Kegiatan ini dipimpin langsung oleh Direktur Jenderal Bimas Buddha, Drs. Supriyadi, M.Pd., yang didampingi oleh Kepala Bidang Bimas Buddha Kantor Wilayah Kementerian Agama Provinsi Kepulauan Bangka Belitung, serta Penyelenggara Bimas Buddha Kota Pangkalpinang dan Penyelenggara Bimas Buddha Kabupaten Bangka.

Sakiyo, S.Ag, M.M.Pd, selaku Kepala Pembimas Buddha Kanwil Kemenag Provinsi Kepulauan Bangka Belitung, menyampaikan apresiasi yang tinggi terhadap kerukunan umat beragama di provinsi Babel ini, khususnya umat Buddha.
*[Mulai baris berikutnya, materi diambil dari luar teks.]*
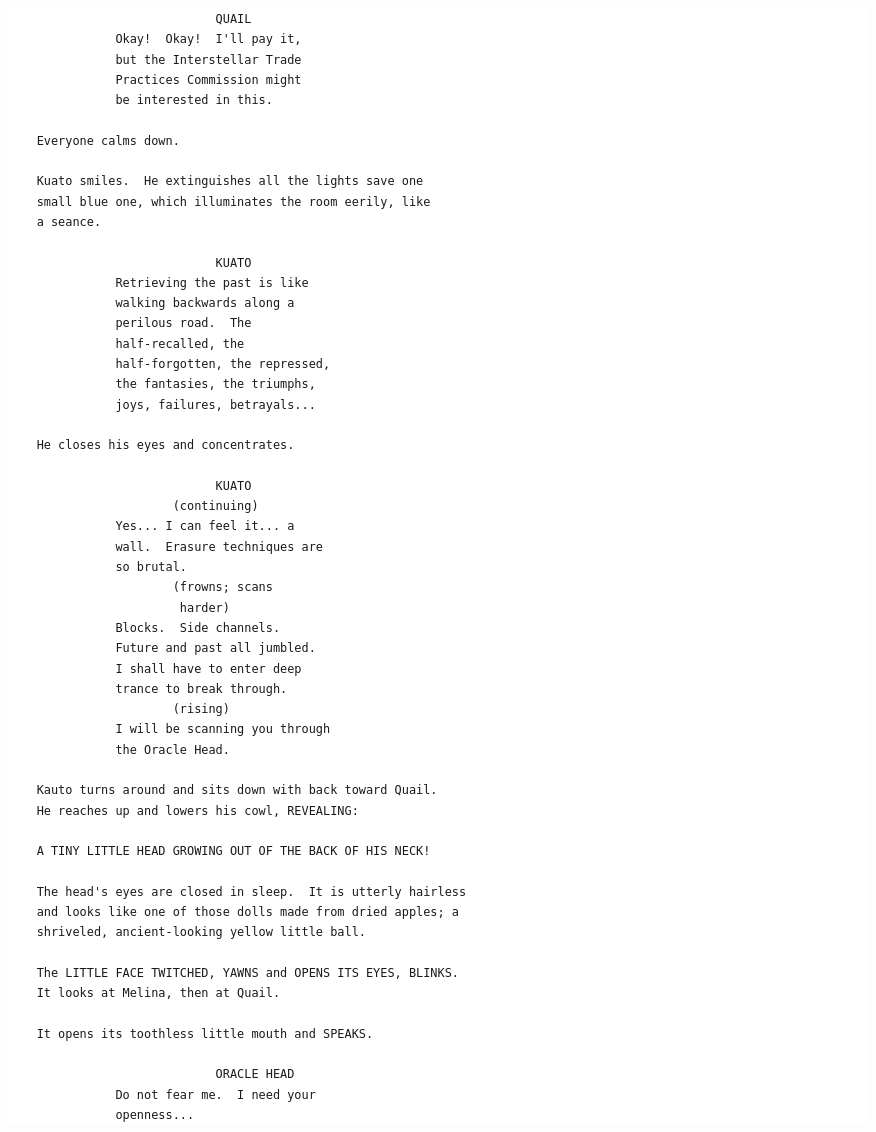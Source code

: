                                  QUAIL
                   Okay!  Okay!  I'll pay it,
                   but the Interstellar Trade
                   Practices Commission might
                   be interested in this.

        Everyone calms down.

        Kuato smiles.  He extinguishes all the lights save one
        small blue one, which illuminates the room eerily, like
        a seance.

                                 KUATO
                   Retrieving the past is like
                   walking backwards along a
                   perilous road.  The
                   half-recalled, the
                   half-forgotten, the repressed,
                   the fantasies, the triumphs,
                   joys, failures, betrayals...

        He closes his eyes and concentrates.

                                 KUATO
                           (continuing)
                   Yes... I can feel it... a
                   wall.  Erasure techniques are
                   so brutal.
                           (frowns; scans
                            harder)
                   Blocks.  Side channels.
                   Future and past all jumbled.
                   I shall have to enter deep
                   trance to break through.
                           (rising)
                   I will be scanning you through
                   the Oracle Head.

        Kauto turns around and sits down with back toward Quail.
        He reaches up and lowers his cowl, REVEALING:

        A TINY LITTLE HEAD GROWING OUT OF THE BACK OF HIS NECK!

        The head's eyes are closed in sleep.  It is utterly hairless
        and looks like one of those dolls made from dried apples; a
        shriveled, ancient-looking yellow little ball.

        The LITTLE FACE TWITCHED, YAWNS and OPENS ITS EYES, BLINKS.
        It looks at Melina, then at Quail.

        It opens its toothless little mouth and SPEAKS.

                                 ORACLE HEAD
                   Do not fear me.  I need your
                   openness...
“Kami merasa bangga, umat Buddha di Bangka menjunjung tinggi nilai-nilai toleransi dan kerukunan. Hal ini adalah modal utama dalam membangun kehidupan berbangsa dan bernegara yang harmonis,” ujarnya.

Menguatkan pernyataan tersebut, Dirjen Bimas Buddha, Drs. Supriyadi, M.Pd.,  menegaskan kembali pentingnya menjaga nilai-nilai kerukunan antar umat beragama sebagai fondasi stabilitas nasional.

“Kerukunan bukanlah hanya tugas pemerintah, tetapi merupakan tanggung jawab bersama seluruh elemen masyarakat. Dalam konteks ASTA PROTAS Kemenag, isu kerukunan akan terus menjadi fokus utama untuk memastikan bahwa setiap warga negara dapat menjalankan keyakinan mereka dengan aman dan damai,” kata Dirjen Bimas Buddha ini.

Drs. Supriyadi, M.Pd, juga menjabarkan garis besar dari Delapan Program Prioritas Kemenag yang mencakup berbagai aspek, mulai dari peningkatan kualitas pendidikan agama, penguatan moderasi beragama, pelayanan publik yang inklusif, hingga pemberdayaan ekonomi umat.

Ia berharap, seluruh jajaran Bimas Buddha di daerah dapat segera mengimplementasikan program-program ini secara adaptif sesuai dengan kearifan lokal.

Kegiatan sosialisasi ini diakhiri dengan sesi diskusi dan tanya jawab interaktif, menunjukkan komitmen kuat dari Kemenag untuk menjamin program prioritas dapat berjalan efektif dan memberikan manfaat nyata bagi seluruh umat Buddha di Indonesia.